Charles R. Embry is Professor Emeritus of Political Science at Texas A&M University–Commerce, he joined then East Texas State University in 1969. Embry has just published The Philosopher and the Storyteller: Eric Voegelin and Twentieth-Century Literature, University of Missouri Press, ISBN 978-0-8262-1790-5. Embry previously edited the following two books: Robert B. Heilman and Eric Voegelin: A Friendship in Letters, 1944–1984 and coeditor of Philosophy, Literature, and Politics: Essays Honoring Ellis Sandoz.

Embry studied under Ellis Sandoz at Louisiana Tech University and John Hallowell at Duke University and is an active member in the Eric Voegelin Society, presenting at many annual meetings.

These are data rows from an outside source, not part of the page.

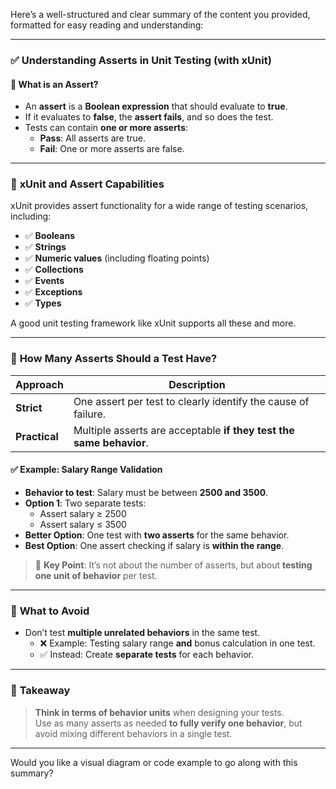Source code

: Here’s a well-structured and clear summary of the content you provided, formatted for easy reading and understanding:

---

### ✅ **Understanding Asserts in Unit Testing (with xUnit)**

#### 🔹 **What is an Assert?**

- An **assert** is a **Boolean expression** that should evaluate to **true**.
- If it evaluates to **false**, the **assert fails**, and so does the test.
- Tests can contain **one or more asserts**:
    - **Pass**: All asserts are true.
    - **Fail**: One or more asserts are false.

---

### 🔹 **xUnit and Assert Capabilities**

xUnit provides assert functionality for a wide range of testing scenarios, including:

- ✅ **Booleans**
- ✅ **Strings**
- ✅ **Numeric values** (including floating points)
- ✅ **Collections**
- ✅ **Events**
- ✅ **Exceptions**
- ✅ **Types**

A good unit testing framework like xUnit supports all these and more.

---

### 🔹 **How Many Asserts Should a Test Have?**

|Approach|Description|
|---|---|
|**Strict**|One assert per test to clearly identify the cause of failure.|
|**Practical**|Multiple asserts are acceptable **if they test the same behavior**.|

#### ✅ **Example: Salary Range Validation**

- **Behavior to test**: Salary must be between **2500 and 3500**.
- **Option 1**: Two separate tests:
    - Assert salary ≥ 2500
    - Assert salary ≤ 3500
- **Better Option**: One test with **two asserts** for the same behavior.
- **Best Option**: One assert checking if salary is **within the range**.

> 🔸 **Key Point**: It’s not about the number of asserts, but about **testing one unit of behavior** per test.

---

### 🔹 **What to Avoid**

- Don’t test **multiple unrelated behaviors** in the same test.
    - ❌ Example: Testing salary range **and** bonus calculation in one test.
    - ✅ Instead: Create **separate tests** for each behavior.

---

### 🧠 **Takeaway**

> **Think in terms of behavior units** when designing your tests.  
> Use as many asserts as needed **to fully verify one behavior**, but avoid mixing different behaviors in a single test.

---

Would you like a visual diagram or code example to go along with this summary?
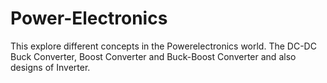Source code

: # Power-Electronics
This explore different concepts in the Powerelectronics world. The DC-DC Buck Converter, Boost Converter and Buck-Boost Converter and also designs of Inverter.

In 2005 Embry was the chair for a panel titled, The Evocation of Experience: Poetry and Eric Voegelin's Theory of Symbolization at the Eric Voegelin Society Conference in Washington, D.C.

In 2004 Embry presented "The Literary Criticism of Eric Voegelin in his Correspondence with Robert B. Heilman" at the 20th Annual Eric Voegelin Society conference held in Chicago, Illinois.

In 2003 Embry presented "Show me something snaky" at the annual meeting of the American Political Science Association, Philadelphia Marriott Hotel, Philadelphia, PA.